International Union of Theoretical and Applied Mechanics | |
Abbreviation: | IUTAM |
Type: | INGO |
Region Served: | Worldwide |
Language: | English |
Leader Title: | President |
Leader Name: | Viggo Tvergaard (Denmark) |
Parent Organization: | International Council for Science (ICSU) |
Website: | www.iutam.net |
The International Union for Theoretical and Applied Mechanics (IUTAM) is an affiliation of about 500 mechanicians in about 50 countries, and involving about 20 associated organizations, including the International Council for Science (ICSU). The proceedings of symposia organized by IUTAM are published as Procedia IUTAM.[1]
The IUTAM was organized in 1946 at the sixth International Congress of Applied Mechanics in Paris. The ICAM first met in 1924 at Delft, Netherlands, under the guidance of Jan Burgers, with 214 participants from 21 countries.

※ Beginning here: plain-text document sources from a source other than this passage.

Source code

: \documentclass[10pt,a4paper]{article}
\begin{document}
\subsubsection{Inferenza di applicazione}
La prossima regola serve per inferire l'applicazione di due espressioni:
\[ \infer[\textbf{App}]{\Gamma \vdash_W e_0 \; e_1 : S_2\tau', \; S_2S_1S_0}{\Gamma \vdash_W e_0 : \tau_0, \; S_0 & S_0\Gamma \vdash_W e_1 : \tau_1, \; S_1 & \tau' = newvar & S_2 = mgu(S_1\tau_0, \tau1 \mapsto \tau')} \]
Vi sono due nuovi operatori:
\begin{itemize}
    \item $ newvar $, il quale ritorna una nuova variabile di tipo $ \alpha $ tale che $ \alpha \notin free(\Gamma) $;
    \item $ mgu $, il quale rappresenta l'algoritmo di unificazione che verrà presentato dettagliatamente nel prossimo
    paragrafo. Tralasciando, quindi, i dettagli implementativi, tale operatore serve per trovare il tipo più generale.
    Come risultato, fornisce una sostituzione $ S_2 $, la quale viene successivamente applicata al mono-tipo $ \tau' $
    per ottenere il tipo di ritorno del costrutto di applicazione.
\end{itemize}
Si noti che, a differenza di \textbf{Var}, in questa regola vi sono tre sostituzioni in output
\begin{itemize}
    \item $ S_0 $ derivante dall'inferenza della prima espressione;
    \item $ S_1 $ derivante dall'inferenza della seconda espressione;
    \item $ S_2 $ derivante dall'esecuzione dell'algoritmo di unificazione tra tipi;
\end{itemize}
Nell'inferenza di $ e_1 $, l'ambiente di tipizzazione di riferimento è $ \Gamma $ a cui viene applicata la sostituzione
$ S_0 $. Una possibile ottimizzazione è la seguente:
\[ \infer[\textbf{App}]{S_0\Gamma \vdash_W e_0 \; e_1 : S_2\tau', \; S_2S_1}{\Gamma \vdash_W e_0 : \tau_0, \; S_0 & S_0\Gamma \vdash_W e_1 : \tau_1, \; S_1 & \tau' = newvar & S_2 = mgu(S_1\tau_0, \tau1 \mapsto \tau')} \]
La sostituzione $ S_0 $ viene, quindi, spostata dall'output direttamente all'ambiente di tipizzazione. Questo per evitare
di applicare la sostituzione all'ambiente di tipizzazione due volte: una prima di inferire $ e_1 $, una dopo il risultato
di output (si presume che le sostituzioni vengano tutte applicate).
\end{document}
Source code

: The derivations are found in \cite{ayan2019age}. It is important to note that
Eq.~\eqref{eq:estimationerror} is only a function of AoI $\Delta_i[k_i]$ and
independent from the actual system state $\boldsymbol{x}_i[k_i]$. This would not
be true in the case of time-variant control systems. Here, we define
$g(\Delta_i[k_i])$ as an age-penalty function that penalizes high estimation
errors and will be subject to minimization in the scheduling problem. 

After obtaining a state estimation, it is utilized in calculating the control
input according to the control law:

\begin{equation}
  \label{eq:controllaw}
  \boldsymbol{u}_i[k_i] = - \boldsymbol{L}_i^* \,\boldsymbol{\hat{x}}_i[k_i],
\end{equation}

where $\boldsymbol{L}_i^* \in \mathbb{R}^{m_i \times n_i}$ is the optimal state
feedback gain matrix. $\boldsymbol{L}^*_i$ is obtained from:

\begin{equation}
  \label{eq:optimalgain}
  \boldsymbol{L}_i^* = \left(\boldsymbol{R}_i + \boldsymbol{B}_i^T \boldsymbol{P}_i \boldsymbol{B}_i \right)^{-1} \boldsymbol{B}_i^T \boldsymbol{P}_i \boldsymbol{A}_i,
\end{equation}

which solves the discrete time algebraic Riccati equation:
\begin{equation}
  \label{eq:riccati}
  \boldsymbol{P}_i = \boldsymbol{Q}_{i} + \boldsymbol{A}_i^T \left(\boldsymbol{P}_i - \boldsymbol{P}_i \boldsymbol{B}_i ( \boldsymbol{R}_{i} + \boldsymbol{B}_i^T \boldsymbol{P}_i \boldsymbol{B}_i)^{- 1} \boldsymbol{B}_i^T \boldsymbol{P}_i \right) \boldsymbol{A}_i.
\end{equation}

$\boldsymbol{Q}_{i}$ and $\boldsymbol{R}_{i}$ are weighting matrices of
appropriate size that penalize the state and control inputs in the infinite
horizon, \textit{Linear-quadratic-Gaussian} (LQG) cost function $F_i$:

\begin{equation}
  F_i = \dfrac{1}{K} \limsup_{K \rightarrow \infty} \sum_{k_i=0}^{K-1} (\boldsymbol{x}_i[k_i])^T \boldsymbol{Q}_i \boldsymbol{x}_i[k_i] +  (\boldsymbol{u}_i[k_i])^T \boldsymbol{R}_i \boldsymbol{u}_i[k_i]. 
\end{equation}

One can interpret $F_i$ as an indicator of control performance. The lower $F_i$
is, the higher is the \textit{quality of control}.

The Delft congress was the first in a series of International Congresses of Applied Mechanics. The second was held in 1926 in Zurich. Afterwards these congresses were convened in four-year intervals: 1930 in Stockholm, 1934 in Cambridge, England, 1938 in Cambridge, USA. After the Second World War the tradition of these conferences was resumed under the umbrella of an official organization, the International Union for Theoretical and Applied Mechanics (IUTAM).The spirit of international cooperation was initiated by Theodore and Josephine de Karman, natives of Hungary that worked in Germany before going to Caltech. In fact, the "zeroth" International Congress of Mechanics was organized for 1922 to discuss hydrodynamics and aerodynamics:
I managed to get together with Dr. Tullio Levi-Civita, a distinguished mathematician from the University of Rome, and we decided to call the first international conference on mechanics. We issued invitations to the French, British and Americans to meet with their former enemies, the Germans, Austrians and Hungarians, in Innsbruck, Austria. My sister and I paid the secretarial expenses out of our own pocket.[2] Revival of internationalism after Hitler was described as follows:
[In 1946] we revived the International Congress of Applied Mechanics, which I had helped to create after World War I and which served as a forum for my scientific contest with Prandtl. In 1938, when the members voted to suspend further meetings, we also voted that if world conditions ever changed for the better, we would hold the next meeting in Paris. So eight years and a world war later we kept our word. The meeting was a great success in bringing together representatives of all nations. It was here that we formalized the congress into the International Union for Theoretical and Applied Mechanics (IUTAM).[2]
IUTAM awards the Batchelor Prize for outstanding research in fluid dynamics every four years at the ICTAM conference. Named in honour of George Batchelor, the Australian applied mathematician and fluid dynamicist, the prize has a value of $25,000.